Marie-Angélique Savané est une féministe sénégalaise renommée. Esther l’a rencontrée à Dakar et a discuté avec elle des droits des femmes au Sénégal – et elle n’a pas sa langue dans sa poche !

Esther est partie à la rencontre des Sénégalaises durant trois semaines. Elle y a réalisé interviews, portraits, reportages, qui s’égrainent au fil des jours sur madmoiZelle.

Pour retrouver le sommaire de tous les articles publiés et la genèse du projet, n’hésite pas à jeter un œil à l’article de présentation : madmoiZelle en reportage au Sénégal !

Aujourd’hui âgée de 70 ans, Marie Angélique Savané se dit « fière de son parcours ». Il faut dire que le CV de celle qui fut une petite fille élevée par un père ouvrier et une mère couturière en impose.

Sociologue, féministe, elle a enchaîné les positions au sein de l’ONU, créé des associations féministes, écrit pour diverses revues (qu’elle a même parfois lancées)…

Je voulais avoir son point de vue, son éclairage sur le Sénégal de 2018, elle qui a connu celui des années 1970 et 1980… « L’âge d’or du féminisme sénégalais » selon ses mots.

Parce qu’elle en était l’une, sinon LA figure de proue ? Peut-être. Toujours est-il qu’il est difficile de trouver un modèle aussi tutélaire que celui qu’elle a été dans le paysage féministe sénégalais aujourd’hui.

Ré-ouvrir le débat autour des droits des femmes

Marie-Angélique Savané m’a donc accueillie chez elle à Dakar, dans une belle maison spacieuse et lumineuse. Et il en faut peu pour la lancer sur les thèmes qui me sont chers, tels que la contraception, l’avortement, la culture du viol.

Elle rebondit sur l’actualité en évoquant la pétition qu’elle a signé le matin même pour demander à un professeur de philosophie, « pourtant très reconnu »

, de s’excuser après avoir tenu des propos indignes sur le viol, la veille.

« Je suis contente de savoir que cette fille a réagi en lançant cette pétition, ça a fait le « buzz ». Ça va ouvrir un débat et peut-être permettre à beaucoup de filles de sortir de leur coin, de dire ce qu’elles ont à dire. »

Car c’est là son principal constat : il manquerait au féminisme sénégalais une voix contemporaine.

« On est dans une phase de répression et de conservatisme dans le monde en général, en Europe aussi, ce sont tous ces partis conservateurs, de droite, qui montent.

C’est comme un retour de bâton après les années émancipatrices qui ont suivi 1968.

Pourquoi on se remet à parler d’avortement en France ? Pour moi ça devrait être dépassé et accepté, mais ça revient.
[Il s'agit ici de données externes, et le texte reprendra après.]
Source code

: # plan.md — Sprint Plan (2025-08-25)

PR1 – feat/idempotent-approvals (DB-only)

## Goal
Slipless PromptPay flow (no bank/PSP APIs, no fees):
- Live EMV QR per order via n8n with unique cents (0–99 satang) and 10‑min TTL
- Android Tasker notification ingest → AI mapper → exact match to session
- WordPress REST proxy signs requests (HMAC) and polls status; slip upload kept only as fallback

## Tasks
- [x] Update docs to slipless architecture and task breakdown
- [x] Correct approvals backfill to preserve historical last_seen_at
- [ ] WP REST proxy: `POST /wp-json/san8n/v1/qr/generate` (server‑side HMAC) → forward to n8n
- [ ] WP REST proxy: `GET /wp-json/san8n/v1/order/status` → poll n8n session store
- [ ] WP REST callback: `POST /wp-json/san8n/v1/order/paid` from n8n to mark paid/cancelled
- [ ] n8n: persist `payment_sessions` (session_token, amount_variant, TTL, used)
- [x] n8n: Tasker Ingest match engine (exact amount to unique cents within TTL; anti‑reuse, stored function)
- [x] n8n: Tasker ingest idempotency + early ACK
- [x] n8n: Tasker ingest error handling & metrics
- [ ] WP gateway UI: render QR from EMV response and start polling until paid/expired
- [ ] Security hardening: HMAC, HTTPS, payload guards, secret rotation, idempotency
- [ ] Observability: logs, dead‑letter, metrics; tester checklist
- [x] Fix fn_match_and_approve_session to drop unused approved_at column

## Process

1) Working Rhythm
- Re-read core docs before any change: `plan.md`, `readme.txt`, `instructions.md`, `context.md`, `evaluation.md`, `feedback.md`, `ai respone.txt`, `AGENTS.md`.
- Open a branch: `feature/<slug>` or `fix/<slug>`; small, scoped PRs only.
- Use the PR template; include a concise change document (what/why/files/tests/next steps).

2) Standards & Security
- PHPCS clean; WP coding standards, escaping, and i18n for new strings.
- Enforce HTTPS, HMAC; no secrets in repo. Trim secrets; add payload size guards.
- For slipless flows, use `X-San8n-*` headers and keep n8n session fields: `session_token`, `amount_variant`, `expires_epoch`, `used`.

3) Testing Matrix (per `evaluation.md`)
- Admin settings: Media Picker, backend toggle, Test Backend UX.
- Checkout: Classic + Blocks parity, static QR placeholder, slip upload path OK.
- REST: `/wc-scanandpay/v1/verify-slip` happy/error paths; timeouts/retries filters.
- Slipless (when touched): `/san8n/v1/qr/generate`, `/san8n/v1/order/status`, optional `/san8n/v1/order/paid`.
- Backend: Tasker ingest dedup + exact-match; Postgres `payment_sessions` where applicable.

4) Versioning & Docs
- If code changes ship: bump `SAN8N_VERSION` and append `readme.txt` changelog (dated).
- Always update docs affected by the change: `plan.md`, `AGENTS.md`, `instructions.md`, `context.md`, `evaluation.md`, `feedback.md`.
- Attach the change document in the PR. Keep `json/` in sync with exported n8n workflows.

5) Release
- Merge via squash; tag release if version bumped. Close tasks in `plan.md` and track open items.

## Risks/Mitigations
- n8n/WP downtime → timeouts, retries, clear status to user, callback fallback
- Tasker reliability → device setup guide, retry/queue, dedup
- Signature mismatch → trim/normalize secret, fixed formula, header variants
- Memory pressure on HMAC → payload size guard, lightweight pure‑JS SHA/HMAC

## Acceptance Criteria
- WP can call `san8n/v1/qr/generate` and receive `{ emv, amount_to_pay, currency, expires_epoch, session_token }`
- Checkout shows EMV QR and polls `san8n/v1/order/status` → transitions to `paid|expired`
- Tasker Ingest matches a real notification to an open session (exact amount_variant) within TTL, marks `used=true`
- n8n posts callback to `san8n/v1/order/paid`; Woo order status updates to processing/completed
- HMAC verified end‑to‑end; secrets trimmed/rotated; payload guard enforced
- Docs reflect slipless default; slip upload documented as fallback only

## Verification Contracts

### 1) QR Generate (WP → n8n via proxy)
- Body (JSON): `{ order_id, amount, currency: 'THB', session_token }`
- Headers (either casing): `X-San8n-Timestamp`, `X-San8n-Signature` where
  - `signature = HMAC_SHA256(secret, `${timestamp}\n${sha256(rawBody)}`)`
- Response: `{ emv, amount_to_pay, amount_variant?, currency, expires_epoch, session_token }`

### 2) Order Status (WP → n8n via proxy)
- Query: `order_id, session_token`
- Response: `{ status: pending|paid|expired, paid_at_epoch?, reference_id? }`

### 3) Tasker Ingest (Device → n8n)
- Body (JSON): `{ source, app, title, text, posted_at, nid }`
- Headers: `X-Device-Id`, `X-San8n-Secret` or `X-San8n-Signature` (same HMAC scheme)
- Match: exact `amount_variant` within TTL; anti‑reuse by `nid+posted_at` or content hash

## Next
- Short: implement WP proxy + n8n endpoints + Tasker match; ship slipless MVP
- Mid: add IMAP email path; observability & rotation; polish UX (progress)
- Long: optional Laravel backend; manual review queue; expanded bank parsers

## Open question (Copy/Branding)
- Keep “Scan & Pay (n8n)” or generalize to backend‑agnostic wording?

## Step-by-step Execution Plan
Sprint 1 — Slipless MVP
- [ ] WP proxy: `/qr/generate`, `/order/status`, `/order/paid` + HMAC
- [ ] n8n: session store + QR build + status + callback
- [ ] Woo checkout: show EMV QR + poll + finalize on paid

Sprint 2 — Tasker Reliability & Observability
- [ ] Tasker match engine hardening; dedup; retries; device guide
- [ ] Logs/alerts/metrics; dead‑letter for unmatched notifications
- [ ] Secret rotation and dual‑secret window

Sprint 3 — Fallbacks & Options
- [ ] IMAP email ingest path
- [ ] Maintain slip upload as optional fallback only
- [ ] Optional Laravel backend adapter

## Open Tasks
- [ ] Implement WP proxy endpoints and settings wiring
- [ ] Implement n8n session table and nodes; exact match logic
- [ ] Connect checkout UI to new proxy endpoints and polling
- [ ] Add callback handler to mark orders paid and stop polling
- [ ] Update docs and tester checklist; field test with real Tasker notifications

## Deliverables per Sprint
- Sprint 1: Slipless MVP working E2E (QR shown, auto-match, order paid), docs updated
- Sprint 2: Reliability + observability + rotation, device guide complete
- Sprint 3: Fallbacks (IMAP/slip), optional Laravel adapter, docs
Donc dans notre pays, c’est encore pire car on n’a pas créé les conditions pour que les gens individuellement s’en sortent. »

Re-développer des programmes tombés dans l’oubli ?

Elle ne manque pas d’exemples pour illustrer son point de vue, à commencer par les programmes d’éducation sexuelle mis en place alors qu’elle dirigeait le Fond des Nations Unies pour les Populations (UNFPA) :

« On travaillait dans des écoles pour apporter aux jeunes des connaissances sur la sexualité, leur apprendre à faire des choix. On ne leur disait pas « faites » ou « ne faites pas », mais on insistait sur l’importance des études, en particulier pour les jeunes femmes afin d’être autonomes – sans ça, tu ne peux pas être grande gueule ! 

Mais malheureusement, ils sont un peu tombés en désuétude. Je répète qu’il faut les reprendre car c’est dommage, on avait créé une émulation, ça avait fait émerger des leaders… »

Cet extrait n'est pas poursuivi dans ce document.